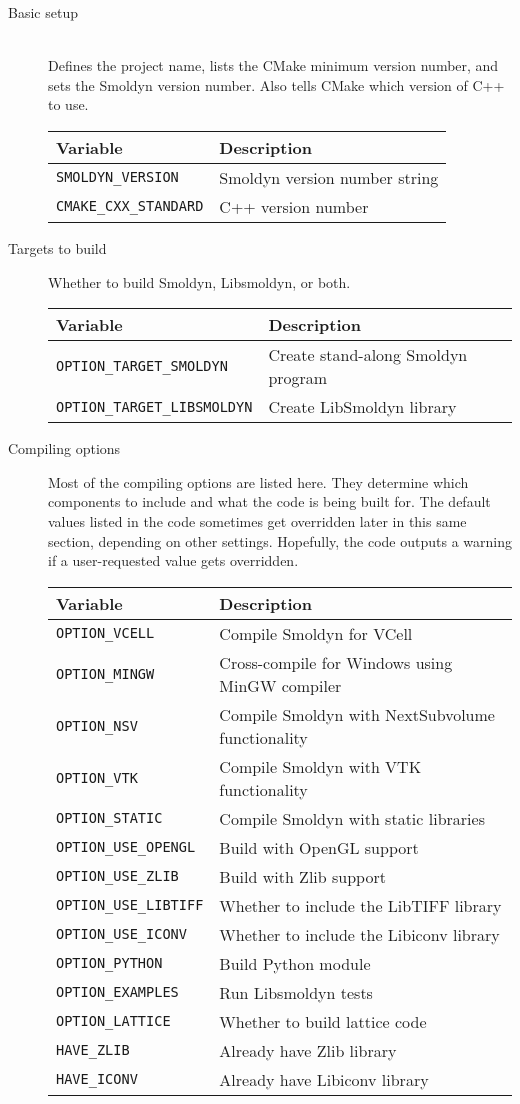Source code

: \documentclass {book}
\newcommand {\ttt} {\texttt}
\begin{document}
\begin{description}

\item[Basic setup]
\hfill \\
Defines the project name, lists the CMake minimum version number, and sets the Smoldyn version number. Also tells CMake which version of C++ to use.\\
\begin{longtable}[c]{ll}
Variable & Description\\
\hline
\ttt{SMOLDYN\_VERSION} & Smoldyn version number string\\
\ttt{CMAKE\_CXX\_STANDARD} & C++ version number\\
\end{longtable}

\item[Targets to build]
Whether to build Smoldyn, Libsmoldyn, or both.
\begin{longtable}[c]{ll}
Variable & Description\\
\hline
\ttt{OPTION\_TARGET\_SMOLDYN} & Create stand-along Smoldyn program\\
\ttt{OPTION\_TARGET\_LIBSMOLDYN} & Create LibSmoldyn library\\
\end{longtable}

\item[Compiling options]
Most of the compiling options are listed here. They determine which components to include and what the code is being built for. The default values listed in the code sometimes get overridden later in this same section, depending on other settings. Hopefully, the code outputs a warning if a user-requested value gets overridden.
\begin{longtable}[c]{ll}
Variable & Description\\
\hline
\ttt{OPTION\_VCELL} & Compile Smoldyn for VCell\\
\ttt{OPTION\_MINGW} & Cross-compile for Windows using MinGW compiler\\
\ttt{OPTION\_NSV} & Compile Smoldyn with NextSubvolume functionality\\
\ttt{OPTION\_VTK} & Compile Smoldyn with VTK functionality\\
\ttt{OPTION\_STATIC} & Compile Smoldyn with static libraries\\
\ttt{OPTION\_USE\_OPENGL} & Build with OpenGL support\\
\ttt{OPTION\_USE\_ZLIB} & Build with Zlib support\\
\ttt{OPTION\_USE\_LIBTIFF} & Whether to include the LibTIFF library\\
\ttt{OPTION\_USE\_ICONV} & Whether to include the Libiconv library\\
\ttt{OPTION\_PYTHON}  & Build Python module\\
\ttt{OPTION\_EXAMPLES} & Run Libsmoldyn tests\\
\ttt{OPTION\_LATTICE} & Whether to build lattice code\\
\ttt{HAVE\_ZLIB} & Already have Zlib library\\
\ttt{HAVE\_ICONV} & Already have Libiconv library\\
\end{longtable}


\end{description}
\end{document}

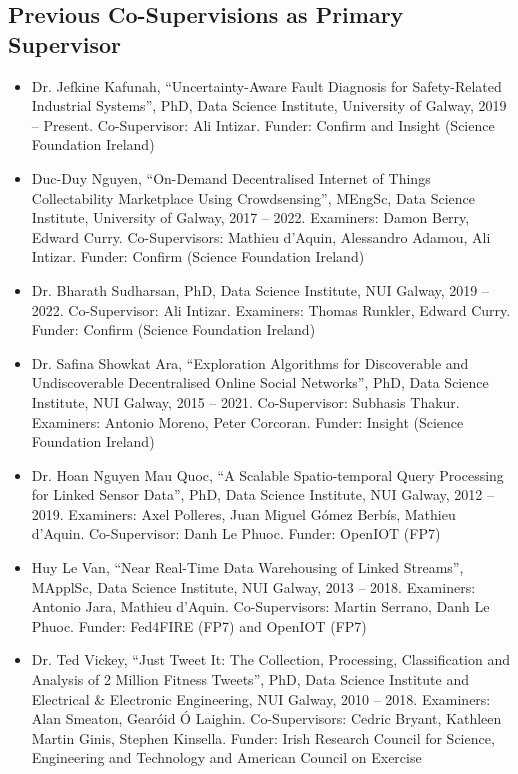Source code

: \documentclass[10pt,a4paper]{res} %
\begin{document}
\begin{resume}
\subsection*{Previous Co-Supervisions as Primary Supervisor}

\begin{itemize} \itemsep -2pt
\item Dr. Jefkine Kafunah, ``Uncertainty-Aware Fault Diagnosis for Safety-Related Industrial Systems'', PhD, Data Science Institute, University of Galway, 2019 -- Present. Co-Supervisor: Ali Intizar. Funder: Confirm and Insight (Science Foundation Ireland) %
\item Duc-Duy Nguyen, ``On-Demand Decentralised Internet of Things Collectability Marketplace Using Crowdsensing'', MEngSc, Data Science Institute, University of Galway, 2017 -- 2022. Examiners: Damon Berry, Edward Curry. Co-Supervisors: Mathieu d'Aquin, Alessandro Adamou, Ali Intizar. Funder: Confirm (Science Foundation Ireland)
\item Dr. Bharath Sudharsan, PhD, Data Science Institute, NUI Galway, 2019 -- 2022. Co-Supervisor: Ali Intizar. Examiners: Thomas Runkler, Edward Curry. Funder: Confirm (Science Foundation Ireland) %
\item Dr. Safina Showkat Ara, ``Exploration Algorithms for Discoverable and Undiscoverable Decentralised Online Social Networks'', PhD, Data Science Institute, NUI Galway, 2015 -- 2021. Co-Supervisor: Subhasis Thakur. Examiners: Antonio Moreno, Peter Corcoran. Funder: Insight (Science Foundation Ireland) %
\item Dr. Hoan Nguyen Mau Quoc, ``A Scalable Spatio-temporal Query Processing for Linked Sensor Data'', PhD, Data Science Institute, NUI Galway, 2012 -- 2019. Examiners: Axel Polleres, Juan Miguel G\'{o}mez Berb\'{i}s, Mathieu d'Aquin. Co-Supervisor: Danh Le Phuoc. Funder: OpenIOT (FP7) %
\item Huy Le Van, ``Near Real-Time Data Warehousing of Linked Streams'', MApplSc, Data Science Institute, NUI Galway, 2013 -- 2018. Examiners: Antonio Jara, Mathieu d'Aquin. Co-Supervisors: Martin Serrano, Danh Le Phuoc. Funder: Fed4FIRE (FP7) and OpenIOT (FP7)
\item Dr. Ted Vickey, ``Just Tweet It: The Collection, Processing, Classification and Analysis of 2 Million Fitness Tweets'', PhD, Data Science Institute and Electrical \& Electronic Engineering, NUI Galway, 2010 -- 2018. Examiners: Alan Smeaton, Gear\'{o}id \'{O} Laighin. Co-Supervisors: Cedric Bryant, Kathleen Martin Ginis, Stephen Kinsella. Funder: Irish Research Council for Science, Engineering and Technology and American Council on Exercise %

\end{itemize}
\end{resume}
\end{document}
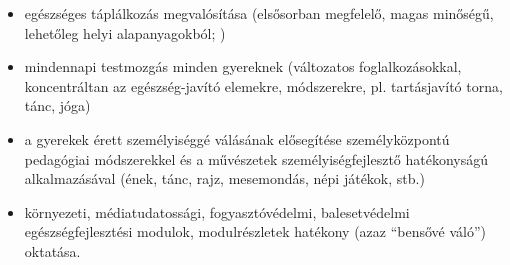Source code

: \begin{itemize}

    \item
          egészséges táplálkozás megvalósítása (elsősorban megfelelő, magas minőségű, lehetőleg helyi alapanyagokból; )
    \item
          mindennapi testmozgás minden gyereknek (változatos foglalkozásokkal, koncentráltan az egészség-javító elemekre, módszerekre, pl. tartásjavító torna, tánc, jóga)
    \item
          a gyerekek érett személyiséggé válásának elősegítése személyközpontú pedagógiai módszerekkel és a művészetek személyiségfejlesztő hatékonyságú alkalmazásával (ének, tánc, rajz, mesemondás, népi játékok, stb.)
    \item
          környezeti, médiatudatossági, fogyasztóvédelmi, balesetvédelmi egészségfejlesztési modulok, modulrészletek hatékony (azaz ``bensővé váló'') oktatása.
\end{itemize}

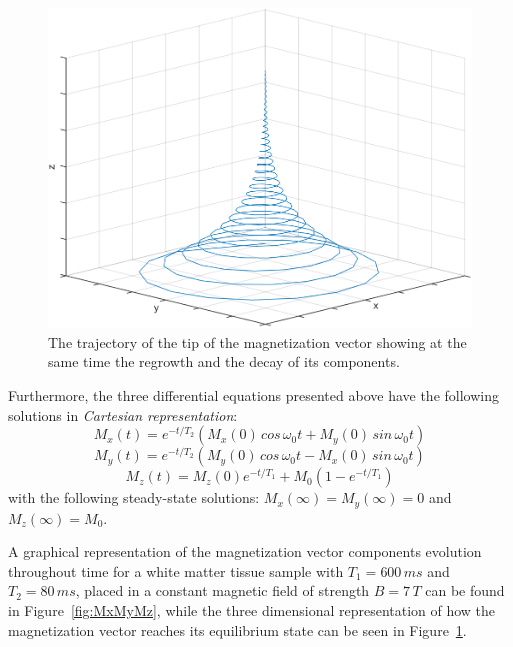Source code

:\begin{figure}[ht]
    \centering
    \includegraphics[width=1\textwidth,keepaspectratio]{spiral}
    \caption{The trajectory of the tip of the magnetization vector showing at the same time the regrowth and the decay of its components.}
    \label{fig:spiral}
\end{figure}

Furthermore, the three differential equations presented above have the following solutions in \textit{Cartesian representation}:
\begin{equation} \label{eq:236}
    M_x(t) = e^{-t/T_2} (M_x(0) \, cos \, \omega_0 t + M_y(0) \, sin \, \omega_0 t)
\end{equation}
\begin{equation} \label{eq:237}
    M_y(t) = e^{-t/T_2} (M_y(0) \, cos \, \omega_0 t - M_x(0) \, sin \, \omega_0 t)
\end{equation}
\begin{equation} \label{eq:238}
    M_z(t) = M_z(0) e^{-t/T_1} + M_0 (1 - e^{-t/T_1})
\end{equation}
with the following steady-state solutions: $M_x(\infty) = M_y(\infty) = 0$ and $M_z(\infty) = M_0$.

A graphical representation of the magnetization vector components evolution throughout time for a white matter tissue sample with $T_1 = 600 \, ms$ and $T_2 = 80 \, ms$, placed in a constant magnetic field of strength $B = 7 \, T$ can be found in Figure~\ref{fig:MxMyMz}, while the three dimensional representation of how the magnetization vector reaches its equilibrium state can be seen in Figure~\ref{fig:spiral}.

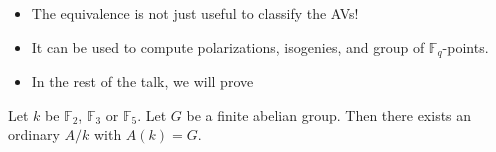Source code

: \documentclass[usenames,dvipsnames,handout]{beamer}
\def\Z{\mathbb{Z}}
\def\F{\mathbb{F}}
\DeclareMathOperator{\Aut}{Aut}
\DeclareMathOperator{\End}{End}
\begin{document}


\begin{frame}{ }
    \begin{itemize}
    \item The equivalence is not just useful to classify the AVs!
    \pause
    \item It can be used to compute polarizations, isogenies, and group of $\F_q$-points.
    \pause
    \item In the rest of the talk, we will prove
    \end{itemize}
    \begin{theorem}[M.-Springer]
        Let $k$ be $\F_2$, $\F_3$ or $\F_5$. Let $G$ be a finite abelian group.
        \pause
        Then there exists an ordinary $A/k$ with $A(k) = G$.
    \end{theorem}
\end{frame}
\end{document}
^^^^^^^^
- Assigned task: For this exercise, restate the material exactly and skip every picture.

- Written solution:
Source code

: \documentclass {book}
\newcommand {\ttt} {\texttt}
\begin{document}
\begin{description}

\item[Basic setup]
\hfill \\
Defines the project name, lists the CMake minimum version number, and sets the Smoldyn version number. Also tells CMake which version of C++ to use.\\
\begin{longtable}[c]{ll}
Variable & Description\\
\hline
\ttt{SMOLDYN\_VERSION} & Smoldyn version number string\\
\ttt{CMAKE\_CXX\_STANDARD} & C++ version number\\
\end{longtable}

\item[Targets to build]
Whether to build Smoldyn, Libsmoldyn, or both.
\begin{longtable}[c]{ll}
Variable & Description\\
\hline
\ttt{OPTION\_TARGET\_SMOLDYN} & Create stand-along Smoldyn program\\
\ttt{OPTION\_TARGET\_LIBSMOLDYN} & Create LibSmoldyn library\\
\end{longtable}

\item[Compiling options]
Most of the compiling options are listed here. They determine which components to include and what the code is being built for. The default values listed in the code sometimes get overridden later in this same section, depending on other settings. Hopefully, the code outputs a warning if a user-requested value gets overridden.
\begin{longtable}[c]{ll}
Variable & Description\\
\hline
\ttt{OPTION\_VCELL} & Compile Smoldyn for VCell\\
\ttt{OPTION\_MINGW} & Cross-compile for Windows using MinGW compiler\\
\ttt{OPTION\_NSV} & Compile Smoldyn with NextSubvolume functionality\\
\ttt{OPTION\_VTK} & Compile Smoldyn with VTK functionality\\
\ttt{OPTION\_STATIC} & Compile Smoldyn with static libraries\\
\ttt{OPTION\_USE\_OPENGL} & Build with OpenGL support\\
\ttt{OPTION\_USE\_ZLIB} & Build with Zlib support\\
\ttt{OPTION\_USE\_LIBTIFF} & Whether to include the LibTIFF library\\
\ttt{OPTION\_USE\_ICONV} & Whether to include the Libiconv library\\
\ttt{OPTION\_PYTHON}  & Build Python module\\
\ttt{OPTION\_EXAMPLES} & Run Libsmoldyn tests\\
\ttt{OPTION\_LATTICE} & Whether to build lattice code\\
\ttt{HAVE\_ZLIB} & Already have Zlib library\\
\ttt{HAVE\_ICONV} & Already have Libiconv library\\
\end{longtable}


\end{description}
\end{document}

Source code

: \documentclass[10pt,a4paper]{res} %
\begin{document}
\begin{resume}
\subsection*{Previous Co-Supervisions as Primary Supervisor}

\begin{itemize} \itemsep -2pt
\item Dr. Jefkine Kafunah, ``Uncertainty-Aware Fault Diagnosis for Safety-Related Industrial Systems'', PhD, Data Science Institute, University of Galway, 2019 -- Present. Co-Supervisor: Ali Intizar. Funder: Confirm and Insight (Science Foundation Ireland) %
\item Duc-Duy Nguyen, ``On-Demand Decentralised Internet of Things Collectability Marketplace Using Crowdsensing'', MEngSc, Data Science Institute, University of Galway, 2017 -- 2022. Examiners: Damon Berry, Edward Curry. Co-Supervisors: Mathieu d'Aquin, Alessandro Adamou, Ali Intizar. Funder: Confirm (Science Foundation Ireland)
\item Dr. Bharath Sudharsan, PhD, Data Science Institute, NUI Galway, 2019 -- 2022. Co-Supervisor: Ali Intizar. Examiners: Thomas Runkler, Edward Curry. Funder: Confirm (Science Foundation Ireland) %
\item Dr. Safina Showkat Ara, ``Exploration Algorithms for Discoverable and Undiscoverable Decentralised Online Social Networks'', PhD, Data Science Institute, NUI Galway, 2015 -- 2021. Co-Supervisor: Subhasis Thakur. Examiners: Antonio Moreno, Peter Corcoran. Funder: Insight (Science Foundation Ireland) %
\item Dr. Hoan Nguyen Mau Quoc, ``A Scalable Spatio-temporal Query Processing for Linked Sensor Data'', PhD, Data Science Institute, NUI Galway, 2012 -- 2019. Examiners: Axel Polleres, Juan Miguel G\'{o}mez Berb\'{i}s, Mathieu d'Aquin. Co-Supervisor: Danh Le Phuoc. Funder: OpenIOT (FP7) %
\item Huy Le Van, ``Near Real-Time Data Warehousing of Linked Streams'', MApplSc, Data Science Institute, NUI Galway, 2013 -- 2018. Examiners: Antonio Jara, Mathieu d'Aquin. Co-Supervisors: Martin Serrano, Danh Le Phuoc. Funder: Fed4FIRE (FP7) and OpenIOT (FP7)
\item Dr. Ted Vickey, ``Just Tweet It: The Collection, Processing, Classification and Analysis of 2 Million Fitness Tweets'', PhD, Data Science Institute and Electrical \& Electronic Engineering, NUI Galway, 2010 -- 2018. Examiners: Alan Smeaton, Gear\'{o}id \'{O} Laighin. Co-Supervisors: Cedric Bryant, Kathleen Martin Ginis, Stephen Kinsella. Funder: Irish Research Council for Science, Engineering and Technology and American Council on Exercise %

\end{itemize}
\end{resume}
\end{document}
Source code

: \begin{itemize}

    \item
          egészséges táplálkozás megvalósítása (elsősorban megfelelő, magas minőségű, lehetőleg helyi alapanyagokból; )
    \item
          mindennapi testmozgás minden gyereknek (változatos foglalkozásokkal, koncentráltan az egészség-javító elemekre, módszerekre, pl. tartásjavító torna, tánc, jóga)
    \item
          a gyerekek érett személyiséggé válásának elősegítése személyközpontú pedagógiai módszerekkel és a művészetek személyiségfejlesztő hatékonyságú alkalmazásával (ének, tánc, rajz, mesemondás, népi játékok, stb.)
    \item
          környezeti, médiatudatossági, fogyasztóvédelmi, balesetvédelmi egészségfejlesztési modulok, modulrészletek hatékony (azaz ``bensővé váló'') oktatása.
\end{itemize}

Source code

:\begin{figure}[ht]
    \centering
    \includegraphics[width=1\textwidth,keepaspectratio]{spiral}
    \caption{The trajectory of the tip of the magnetization vector showing at the same time the regrowth and the decay of its components.}
    \label{fig:spiral}
\end{figure}

Furthermore, the three differential equations presented above have the following solutions in \textit{Cartesian representation}:
\begin{equation} \label{eq:236}
    M_x(t) = e^{-t/T_2} (M_x(0) \, cos \, \omega_0 t + M_y(0) \, sin \, \omega_0 t)
\end{equation}
\begin{equation} \label{eq:237}
    M_y(t) = e^{-t/T_2} (M_y(0) \, cos \, \omega_0 t - M_x(0) \, sin \, \omega_0 t)
\end{equation}
\begin{equation} \label{eq:238}
    M_z(t) = M_z(0) e^{-t/T_1} + M_0 (1 - e^{-t/T_1})
\end{equation}
with the following steady-state solutions: $M_x(\infty) = M_y(\infty) = 0$ and $M_z(\infty) = M_0$.

A graphical representation of the magnetization vector components evolution throughout time for a white matter tissue sample with $T_1 = 600 \, ms$ and $T_2 = 80 \, ms$, placed in a constant magnetic field of strength $B = 7 \, T$ can be found in Figure~\ref{fig:MxMyMz}, while the three dimensional representation of how the magnetization vector reaches its equilibrium state can be seen in Figure~\ref{fig:spiral}.

Source code

: \documentclass[usenames,dvipsnames,handout]{beamer}
\def\Z{\mathbb{Z}}
\def\F{\mathbb{F}}
\DeclareMathOperator{\Aut}{Aut}
\DeclareMathOperator{\End}{End}
\begin{document}


\begin{frame}{ }
    \begin{itemize}
    \item The equivalence is not just useful to classify the AVs!
    \pause
    \item It can be used to compute polarizations, isogenies, and group of $\F_q$-points.
    \pause
    \item In the rest of the talk, we will prove
    \end{itemize}
    \begin{theorem}[M.-Springer]
        Let $k$ be $\F_2$, $\F_3$ or $\F_5$. Let $G$ be a finite abelian group.
        \pause
        Then there exists an ordinary $A/k$ with $A(k) = G$.
    \end{theorem}
\end{frame}
\end{document}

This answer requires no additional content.